Source information Block Start

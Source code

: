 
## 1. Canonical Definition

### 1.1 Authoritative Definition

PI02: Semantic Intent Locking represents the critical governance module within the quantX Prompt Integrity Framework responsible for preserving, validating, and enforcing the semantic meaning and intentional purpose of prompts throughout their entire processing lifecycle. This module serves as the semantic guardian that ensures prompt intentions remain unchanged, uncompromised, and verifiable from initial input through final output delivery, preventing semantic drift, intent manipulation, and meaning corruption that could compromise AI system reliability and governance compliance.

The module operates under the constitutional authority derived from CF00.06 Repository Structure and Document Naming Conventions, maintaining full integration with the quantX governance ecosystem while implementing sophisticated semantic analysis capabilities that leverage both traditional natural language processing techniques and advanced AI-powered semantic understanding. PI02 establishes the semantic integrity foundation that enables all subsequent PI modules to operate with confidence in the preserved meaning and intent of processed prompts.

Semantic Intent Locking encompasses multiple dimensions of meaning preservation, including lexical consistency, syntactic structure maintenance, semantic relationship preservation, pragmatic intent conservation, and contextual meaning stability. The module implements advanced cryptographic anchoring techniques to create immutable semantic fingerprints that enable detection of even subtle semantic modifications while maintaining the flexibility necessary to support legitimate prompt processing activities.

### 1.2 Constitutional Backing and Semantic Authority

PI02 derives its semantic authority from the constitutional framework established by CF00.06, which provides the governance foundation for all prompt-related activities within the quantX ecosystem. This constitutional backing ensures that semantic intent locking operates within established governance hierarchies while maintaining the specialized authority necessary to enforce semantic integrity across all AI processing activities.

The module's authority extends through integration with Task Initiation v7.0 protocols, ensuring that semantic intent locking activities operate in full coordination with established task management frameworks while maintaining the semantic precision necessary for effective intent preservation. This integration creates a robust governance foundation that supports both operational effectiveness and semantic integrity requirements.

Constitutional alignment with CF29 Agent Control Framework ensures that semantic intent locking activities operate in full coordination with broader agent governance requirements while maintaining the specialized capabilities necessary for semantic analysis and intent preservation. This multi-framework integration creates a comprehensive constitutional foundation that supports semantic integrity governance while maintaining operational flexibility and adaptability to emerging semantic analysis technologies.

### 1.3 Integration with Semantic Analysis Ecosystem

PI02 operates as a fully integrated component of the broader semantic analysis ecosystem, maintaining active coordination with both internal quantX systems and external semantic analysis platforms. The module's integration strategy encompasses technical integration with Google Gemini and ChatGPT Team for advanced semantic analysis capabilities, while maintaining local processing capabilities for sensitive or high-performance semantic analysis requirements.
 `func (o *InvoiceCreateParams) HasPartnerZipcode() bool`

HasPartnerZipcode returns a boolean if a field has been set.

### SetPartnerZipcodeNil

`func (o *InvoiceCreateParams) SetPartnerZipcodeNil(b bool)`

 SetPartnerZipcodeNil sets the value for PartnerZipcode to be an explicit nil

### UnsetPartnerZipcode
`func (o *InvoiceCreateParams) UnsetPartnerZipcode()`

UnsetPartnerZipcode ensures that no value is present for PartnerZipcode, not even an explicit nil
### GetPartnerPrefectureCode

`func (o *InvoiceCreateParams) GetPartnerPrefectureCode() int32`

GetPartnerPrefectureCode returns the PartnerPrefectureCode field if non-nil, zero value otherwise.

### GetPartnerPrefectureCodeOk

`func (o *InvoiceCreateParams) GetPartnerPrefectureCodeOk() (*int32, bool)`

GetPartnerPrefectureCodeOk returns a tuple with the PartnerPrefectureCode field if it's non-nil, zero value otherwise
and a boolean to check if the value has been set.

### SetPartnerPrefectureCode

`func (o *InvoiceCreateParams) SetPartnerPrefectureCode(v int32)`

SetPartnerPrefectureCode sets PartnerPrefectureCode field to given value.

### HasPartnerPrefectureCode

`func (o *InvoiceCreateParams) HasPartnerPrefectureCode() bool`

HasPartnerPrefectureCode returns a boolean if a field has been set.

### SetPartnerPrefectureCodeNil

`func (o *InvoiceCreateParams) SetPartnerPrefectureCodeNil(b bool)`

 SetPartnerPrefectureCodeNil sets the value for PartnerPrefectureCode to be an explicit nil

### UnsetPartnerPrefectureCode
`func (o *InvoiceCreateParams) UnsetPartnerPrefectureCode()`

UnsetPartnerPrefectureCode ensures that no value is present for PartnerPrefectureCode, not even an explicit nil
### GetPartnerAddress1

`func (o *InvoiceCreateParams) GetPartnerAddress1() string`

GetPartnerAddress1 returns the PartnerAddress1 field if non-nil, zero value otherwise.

Source information Block End

Go through the material above and output exactly the lines from the one containing "PI02 derives its" through the one containing "The module's authority".

### Answer area
PI02 derives its semantic authority from the constitutional framework established by CF00.06, which provides the governance foundation for all prompt-related activities within the quantX ecosystem. This constitutional backing ensures that semantic intent locking operates within established governance hierarchies while maintaining the specialized authority necessary to enforce semantic integrity across all AI processing activities.

The module's authority extends through integration with Task Initiation v7.0 protocols, ensuring that semantic intent locking activities operate in full coordination with established task management frameworks while maintaining the semantic precision necessary for effective intent preservation. This integration creates a robust governance foundation that supports both operational effectiveness and semantic integrity requirements.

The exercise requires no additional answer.